─── Data for this task
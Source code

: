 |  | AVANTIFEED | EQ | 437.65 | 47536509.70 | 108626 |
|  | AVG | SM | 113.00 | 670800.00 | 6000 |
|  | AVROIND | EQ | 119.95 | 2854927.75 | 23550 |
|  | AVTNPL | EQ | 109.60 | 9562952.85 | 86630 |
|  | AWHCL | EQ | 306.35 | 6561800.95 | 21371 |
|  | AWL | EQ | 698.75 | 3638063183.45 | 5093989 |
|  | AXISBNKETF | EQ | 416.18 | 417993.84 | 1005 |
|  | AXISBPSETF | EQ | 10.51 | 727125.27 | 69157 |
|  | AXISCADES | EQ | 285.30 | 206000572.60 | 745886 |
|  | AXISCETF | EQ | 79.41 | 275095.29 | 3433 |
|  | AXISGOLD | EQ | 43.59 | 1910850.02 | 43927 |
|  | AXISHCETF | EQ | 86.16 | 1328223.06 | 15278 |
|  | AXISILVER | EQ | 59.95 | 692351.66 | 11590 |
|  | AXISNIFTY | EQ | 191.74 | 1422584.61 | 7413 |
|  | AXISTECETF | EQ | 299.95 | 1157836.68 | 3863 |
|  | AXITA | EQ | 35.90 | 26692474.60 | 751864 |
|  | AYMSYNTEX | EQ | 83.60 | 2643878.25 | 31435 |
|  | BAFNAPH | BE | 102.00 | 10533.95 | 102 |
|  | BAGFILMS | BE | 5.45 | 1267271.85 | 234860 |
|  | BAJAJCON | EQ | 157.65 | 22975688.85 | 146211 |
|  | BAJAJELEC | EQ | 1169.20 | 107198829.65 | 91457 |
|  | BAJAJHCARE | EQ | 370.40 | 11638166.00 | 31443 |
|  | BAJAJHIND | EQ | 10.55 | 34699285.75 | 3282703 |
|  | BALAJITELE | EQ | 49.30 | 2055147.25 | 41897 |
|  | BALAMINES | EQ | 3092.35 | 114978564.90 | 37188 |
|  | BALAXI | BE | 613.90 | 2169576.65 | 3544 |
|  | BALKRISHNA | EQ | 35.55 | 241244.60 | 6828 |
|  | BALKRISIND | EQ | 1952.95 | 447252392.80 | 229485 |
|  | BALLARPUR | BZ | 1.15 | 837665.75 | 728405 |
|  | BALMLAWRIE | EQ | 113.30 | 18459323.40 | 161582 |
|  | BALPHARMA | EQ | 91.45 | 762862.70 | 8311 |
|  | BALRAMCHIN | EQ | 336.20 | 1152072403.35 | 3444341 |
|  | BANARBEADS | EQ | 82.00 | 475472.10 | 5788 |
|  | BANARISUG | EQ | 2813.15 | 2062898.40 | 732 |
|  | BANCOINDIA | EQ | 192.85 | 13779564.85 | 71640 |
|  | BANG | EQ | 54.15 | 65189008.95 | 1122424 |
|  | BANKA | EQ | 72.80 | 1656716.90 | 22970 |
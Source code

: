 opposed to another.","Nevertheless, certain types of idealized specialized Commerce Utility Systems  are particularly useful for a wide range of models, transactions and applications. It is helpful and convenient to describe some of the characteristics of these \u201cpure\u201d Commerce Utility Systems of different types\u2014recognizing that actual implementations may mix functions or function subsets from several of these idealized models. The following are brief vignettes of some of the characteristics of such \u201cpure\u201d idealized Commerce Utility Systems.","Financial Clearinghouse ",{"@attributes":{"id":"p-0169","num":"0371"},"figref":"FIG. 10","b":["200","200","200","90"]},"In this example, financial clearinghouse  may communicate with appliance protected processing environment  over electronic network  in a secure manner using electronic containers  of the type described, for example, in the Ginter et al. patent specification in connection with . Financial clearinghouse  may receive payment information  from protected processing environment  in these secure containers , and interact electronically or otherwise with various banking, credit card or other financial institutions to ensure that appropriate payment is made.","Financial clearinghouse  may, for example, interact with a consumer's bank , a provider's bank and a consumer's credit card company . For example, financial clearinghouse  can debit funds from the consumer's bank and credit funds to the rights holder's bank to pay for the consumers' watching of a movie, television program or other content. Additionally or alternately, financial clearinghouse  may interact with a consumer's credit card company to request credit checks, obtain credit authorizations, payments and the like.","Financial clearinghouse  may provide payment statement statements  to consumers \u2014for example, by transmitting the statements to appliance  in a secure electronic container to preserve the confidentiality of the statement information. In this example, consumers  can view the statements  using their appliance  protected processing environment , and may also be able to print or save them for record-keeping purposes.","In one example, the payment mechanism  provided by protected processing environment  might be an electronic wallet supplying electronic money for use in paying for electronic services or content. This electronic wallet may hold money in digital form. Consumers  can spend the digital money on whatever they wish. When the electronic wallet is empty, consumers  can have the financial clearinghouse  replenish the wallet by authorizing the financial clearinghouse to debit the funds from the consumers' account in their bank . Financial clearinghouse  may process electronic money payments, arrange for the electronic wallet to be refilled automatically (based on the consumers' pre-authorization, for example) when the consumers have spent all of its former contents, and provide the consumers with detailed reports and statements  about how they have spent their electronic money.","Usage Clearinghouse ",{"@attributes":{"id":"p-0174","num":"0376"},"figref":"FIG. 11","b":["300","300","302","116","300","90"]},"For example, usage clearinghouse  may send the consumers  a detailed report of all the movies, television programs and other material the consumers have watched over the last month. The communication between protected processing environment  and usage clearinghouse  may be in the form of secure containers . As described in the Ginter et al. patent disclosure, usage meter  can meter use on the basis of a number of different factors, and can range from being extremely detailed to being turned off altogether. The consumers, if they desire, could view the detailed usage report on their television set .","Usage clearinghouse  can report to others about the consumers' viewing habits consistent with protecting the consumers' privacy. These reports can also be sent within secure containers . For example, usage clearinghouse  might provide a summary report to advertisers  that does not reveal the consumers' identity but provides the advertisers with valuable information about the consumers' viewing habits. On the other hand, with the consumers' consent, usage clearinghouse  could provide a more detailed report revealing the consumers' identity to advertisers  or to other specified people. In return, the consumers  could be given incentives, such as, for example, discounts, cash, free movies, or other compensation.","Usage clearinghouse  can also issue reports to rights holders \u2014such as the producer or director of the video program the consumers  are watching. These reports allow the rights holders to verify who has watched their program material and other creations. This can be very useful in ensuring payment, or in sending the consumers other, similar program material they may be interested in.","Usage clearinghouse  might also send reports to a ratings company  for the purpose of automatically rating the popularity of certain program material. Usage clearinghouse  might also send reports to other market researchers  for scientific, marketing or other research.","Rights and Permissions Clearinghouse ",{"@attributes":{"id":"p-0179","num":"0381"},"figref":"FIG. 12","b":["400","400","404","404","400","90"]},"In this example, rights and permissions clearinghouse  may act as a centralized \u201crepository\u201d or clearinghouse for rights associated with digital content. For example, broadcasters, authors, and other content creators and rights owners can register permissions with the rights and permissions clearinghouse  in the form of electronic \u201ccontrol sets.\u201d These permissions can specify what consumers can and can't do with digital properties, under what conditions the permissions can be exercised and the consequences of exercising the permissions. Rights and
──────
■ About this exercise ■
An exact repeat of all the records is required.

■ Exercise result ■
Source code

: |  | AVANTIFEED | EQ | 437.65 | 47536509.70 | 108626 |
|  | AVG | SM | 113.00 | 670800.00 | 6000 |
|  | AVROIND | EQ | 119.95 | 2854927.75 | 23550 |
|  | AVTNPL | EQ | 109.60 | 9562952.85 | 86630 |
|  | AWHCL | EQ | 306.35 | 6561800.95 | 21371 |
|  | AWL | EQ | 698.75 | 3638063183.45 | 5093989 |
|  | AXISBNKETF | EQ | 416.18 | 417993.84 | 1005 |
|  | AXISBPSETF | EQ | 10.51 | 727125.27 | 69157 |
|  | AXISCADES | EQ | 285.30 | 206000572.60 | 745886 |
|  | AXISCETF | EQ | 79.41 | 275095.29 | 3433 |
|  | AXISGOLD | EQ | 43.59 | 1910850.02 | 43927 |
|  | AXISHCETF | EQ | 86.16 | 1328223.06 | 15278 |
|  | AXISILVER | EQ | 59.95 | 692351.66 | 11590 |
|  | AXISNIFTY | EQ | 191.74 | 1422584.61 | 7413 |
|  | AXISTECETF | EQ | 299.95 | 1157836.68 | 3863 |
|  | AXITA | EQ | 35.90 | 26692474.60 | 751864 |
|  | AYMSYNTEX | EQ | 83.60 | 2643878.25 | 31435 |
|  | BAFNAPH | BE | 102.00 | 10533.95 | 102 |
|  | BAGFILMS | BE | 5.45 | 1267271.85 | 234860 |
|  | BAJAJCON | EQ | 157.65 | 22975688.85 | 146211 |
|  | BAJAJELEC | EQ | 1169.20 | 107198829.65 | 91457 |
|  | BAJAJHCARE | EQ | 370.40 | 11638166.00 | 31443 |
|  | BAJAJHIND | EQ | 10.55 | 34699285.75 | 3282703 |
|  | BALAJITELE | EQ | 49.30 | 2055147.25 | 41897 |
|  | BALAMINES | EQ | 3092.35 | 114978564.90 | 37188 |
|  | BALAXI | BE | 613.90 | 2169576.65 | 3544 |
|  | BALKRISHNA | EQ | 35.55 | 241244.60 | 6828 |
|  | BALKRISIND | EQ | 1952.95 | 447252392.80 | 229485 |
|  | BALLARPUR | BZ | 1.15 | 837665.75 | 728405 |
|  | BALMLAWRIE | EQ | 113.30 | 18459323.40 | 161582 |
|  | BALPHARMA | EQ | 91.45 | 762862.70 | 8311 |
|  | BALRAMCHIN | EQ | 336.20 | 1152072403.35 | 3444341 |
|  | BANARBEADS | EQ | 82.00 | 475472.10 | 5788 |
|  | BANARISUG | EQ | 2813.15 | 2062898.40 | 732 |
|  | BANCOINDIA | EQ | 192.85 | 13779564.85 | 71640 |
|  | BANG | EQ | 54.15 | 65189008.95 | 1122424 |
|  | BANKA | EQ | 72.80 | 1656716.90 | 22970 |
Source code

: opposed to another.","Nevertheless, certain types of idealized specialized Commerce Utility Systems  are particularly useful for a wide range of models, transactions and applications. It is helpful and convenient to describe some of the characteristics of these \u201cpure\u201d Commerce Utility Systems of different types\u2014recognizing that actual implementations may mix functions or function subsets from several of these idealized models. The following are brief vignettes of some of the characteristics of such \u201cpure\u201d idealized Commerce Utility Systems.","Financial Clearinghouse ",{"@attributes":{"id":"p-0169","num":"0371"},"figref":"FIG. 10","b":["200","200","200","90"]},"In this example, financial clearinghouse  may communicate with appliance protected processing environment  over electronic network  in a secure manner using electronic containers  of the type described, for example, in the Ginter et al. patent specification in connection with . Financial clearinghouse  may receive payment information  from protected processing environment  in these secure containers , and interact electronically or otherwise with various banking, credit card or other financial institutions to ensure that appropriate payment is made.","Financial clearinghouse  may, for example, interact with a consumer's bank , a provider's bank and a consumer's credit card company . For example, financial clearinghouse  can debit funds from the consumer's bank and credit funds to the rights holder's bank to pay for the consumers' watching of a movie, television program or other content. Additionally or alternately, financial clearinghouse  may interact with a consumer's credit card company to request credit checks, obtain credit authorizations, payments and the like.","Financial clearinghouse  may provide payment statement statements  to consumers \u2014for example, by transmitting the statements to appliance  in a secure electronic container to preserve the confidentiality of the statement information. In this example, consumers  can view the statements  using their appliance  protected processing environment , and may also be able to print or save them for record-keeping purposes.","In one example, the payment mechanism  provided by protected processing environment  might be an electronic wallet supplying electronic money for use in paying for electronic services or content. This electronic wallet may hold money in digital form. Consumers  can spend the digital money on whatever they wish. When the electronic wallet is empty, consumers  can have the financial clearinghouse  replenish the wallet by authorizing the financial clearinghouse to debit the funds from the consumers' account in their bank . Financial clearinghouse  may process electronic money payments, arrange for the electronic wallet to be refilled automatically (based on the consumers' pre-authorization, for example) when the consumers have spent all of its former contents, and provide the consumers with detailed reports and statements  about how they have spent their electronic money.","Usage Clearinghouse ",{"@attributes":{"id":"p-0174","num":"0376"},"figref":"FIG. 11","b":["300","300","302","116","300","90"]},"For example, usage clearinghouse  may send the consumers  a detailed report of all the movies, television programs and other material the consumers have watched over the last month. The communication between protected processing environment  and usage clearinghouse  may be in the form of secure containers . As described in the Ginter et al. patent disclosure, usage meter  can meter use on the basis of a number of different factors, and can range from being extremely detailed to being turned off altogether. The consumers, if they desire, could view the detailed usage report on their television set .","Usage clearinghouse  can report to others about the consumers' viewing habits consistent with protecting the consumers' privacy. These reports can also be sent within secure containers . For example, usage clearinghouse  might provide a summary report to advertisers  that does not reveal the consumers' identity but provides the advertisers with valuable information about the consumers' viewing habits. On the other hand, with the consumers' consent, usage clearinghouse  could provide a more detailed report revealing the consumers' identity to advertisers  or to other specified people. In return, the consumers  could be given incentives, such as, for example, discounts, cash, free movies, or other compensation.","Usage clearinghouse  can also issue reports to rights holders \u2014such as the producer or director of the video program the consumers  are watching. These reports allow the rights holders to verify who has watched their program material and other creations. This can be very useful in ensuring payment, or in sending the consumers other, similar program material they may be interested in.","Usage clearinghouse  might also send reports to a ratings company  for the purpose of automatically rating the popularity of certain program material. Usage clearinghouse  might also send reports to other market researchers  for scientific, marketing or other research.","Rights and Permissions Clearinghouse ",{"@attributes":{"id":"p-0179","num":"0381"},"figref":"FIG. 12","b":["400","400","404","404","400","90"]},"In this example, rights and permissions clearinghouse  may act as a centralized \u201crepository\u201d or clearinghouse for rights associated with digital content. For example, broadcasters, authors, and other content creators and rights owners can register permissions with the rights and permissions clearinghouse  in the form of electronic \u201ccontrol sets.\u201d These permissions can specify what consumers can and can't do with digital properties, under what conditions the permissions can be exercised and the consequences of exercising the permissions. Rights and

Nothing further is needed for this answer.